That third step is the whole trick, and it has a name: relaxing an edge. To relax the
edge from a vertex u to a neighbour v means
asking "is the path to v through u shorter
than the best I'd found before?" — and if so, taking it:
\text{if } \; d(u) + w(u, v) \;<\; d(v) \quad\Longrightarrow\quad d(v) \leftarrow d(u) + w(u, v).
The magic is why a visited vertex's distance is safe to freeze. Because we always expand the
closest unvisited vertex, and all weights are positive, no route we discover later can
possibly sneak in and beat it — any other path would have to pass through a vertex that is already
further away. We'll come back to that "all weights positive" assumption; it matters a lot.

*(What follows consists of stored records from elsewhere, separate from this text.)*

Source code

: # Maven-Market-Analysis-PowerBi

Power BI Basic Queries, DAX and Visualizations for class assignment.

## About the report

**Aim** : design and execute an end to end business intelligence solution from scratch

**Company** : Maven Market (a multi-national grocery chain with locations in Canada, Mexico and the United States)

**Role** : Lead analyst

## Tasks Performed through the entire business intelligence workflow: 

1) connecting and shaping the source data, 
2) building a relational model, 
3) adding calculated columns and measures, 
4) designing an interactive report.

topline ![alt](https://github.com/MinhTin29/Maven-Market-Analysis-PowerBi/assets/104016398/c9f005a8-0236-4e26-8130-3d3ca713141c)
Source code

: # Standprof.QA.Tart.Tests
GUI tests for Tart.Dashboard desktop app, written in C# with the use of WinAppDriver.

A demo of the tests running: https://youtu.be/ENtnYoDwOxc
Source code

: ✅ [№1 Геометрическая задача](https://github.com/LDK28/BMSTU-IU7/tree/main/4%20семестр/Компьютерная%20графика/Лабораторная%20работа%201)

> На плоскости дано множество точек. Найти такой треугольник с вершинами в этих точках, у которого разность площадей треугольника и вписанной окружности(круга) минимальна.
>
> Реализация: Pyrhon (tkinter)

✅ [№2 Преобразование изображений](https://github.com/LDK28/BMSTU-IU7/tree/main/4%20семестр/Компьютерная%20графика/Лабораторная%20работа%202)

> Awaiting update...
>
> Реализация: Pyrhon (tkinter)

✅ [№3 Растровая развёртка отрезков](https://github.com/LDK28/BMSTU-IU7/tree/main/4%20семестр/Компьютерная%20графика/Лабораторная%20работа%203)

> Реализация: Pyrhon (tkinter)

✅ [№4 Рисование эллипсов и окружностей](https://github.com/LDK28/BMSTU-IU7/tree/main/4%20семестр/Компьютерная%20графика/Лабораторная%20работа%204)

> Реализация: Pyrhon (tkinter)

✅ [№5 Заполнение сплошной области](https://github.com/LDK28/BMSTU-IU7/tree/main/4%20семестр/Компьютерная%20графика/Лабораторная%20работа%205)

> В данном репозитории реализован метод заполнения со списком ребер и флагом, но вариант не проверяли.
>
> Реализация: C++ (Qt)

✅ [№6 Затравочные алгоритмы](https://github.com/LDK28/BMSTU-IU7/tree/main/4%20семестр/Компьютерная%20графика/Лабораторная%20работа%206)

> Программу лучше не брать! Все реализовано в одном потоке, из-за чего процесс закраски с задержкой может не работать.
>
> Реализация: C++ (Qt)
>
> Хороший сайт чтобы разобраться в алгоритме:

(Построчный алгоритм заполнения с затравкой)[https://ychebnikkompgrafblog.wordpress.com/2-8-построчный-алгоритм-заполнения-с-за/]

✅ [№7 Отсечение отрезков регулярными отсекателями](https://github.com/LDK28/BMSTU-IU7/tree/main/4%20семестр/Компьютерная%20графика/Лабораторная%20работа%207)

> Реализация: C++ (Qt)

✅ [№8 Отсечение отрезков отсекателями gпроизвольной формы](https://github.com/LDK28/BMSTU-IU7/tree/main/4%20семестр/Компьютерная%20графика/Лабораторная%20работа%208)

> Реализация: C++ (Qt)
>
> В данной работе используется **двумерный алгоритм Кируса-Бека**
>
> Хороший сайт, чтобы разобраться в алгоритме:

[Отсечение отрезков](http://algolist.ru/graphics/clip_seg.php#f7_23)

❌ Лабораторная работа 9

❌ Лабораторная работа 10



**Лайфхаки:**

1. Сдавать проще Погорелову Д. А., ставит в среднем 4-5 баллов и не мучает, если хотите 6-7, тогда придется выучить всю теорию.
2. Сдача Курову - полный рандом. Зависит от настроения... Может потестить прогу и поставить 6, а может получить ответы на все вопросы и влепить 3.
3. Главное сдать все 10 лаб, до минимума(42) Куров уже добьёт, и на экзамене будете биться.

Watch it work, step by step
Here is a small weighted graph of five places, A to
E, with the distance written on every road. We'll run Dijkstra from
A. Step through it: each step finalises
the closest remaining vertex (its shortest distance appears in a badge) and highlights the road used
to reach it. Watch how B is a red herring — the direct road
A\!-\!B costs 4, but a sneaky detour turns out
shorter.
Follow the numbers. From A (distance 0) we can
reach C for 2 and B for
4. The closest unvisited vertex is C at
2, so we finalise it. Now — and this is the clever bit — from
C we can hop to B for just
1 more, a total of 2 + 1 = 3. That
beats the direct road's 4, so
B's tentative distance drops from 4 to
3. The shortest path isn't always the most direct edge!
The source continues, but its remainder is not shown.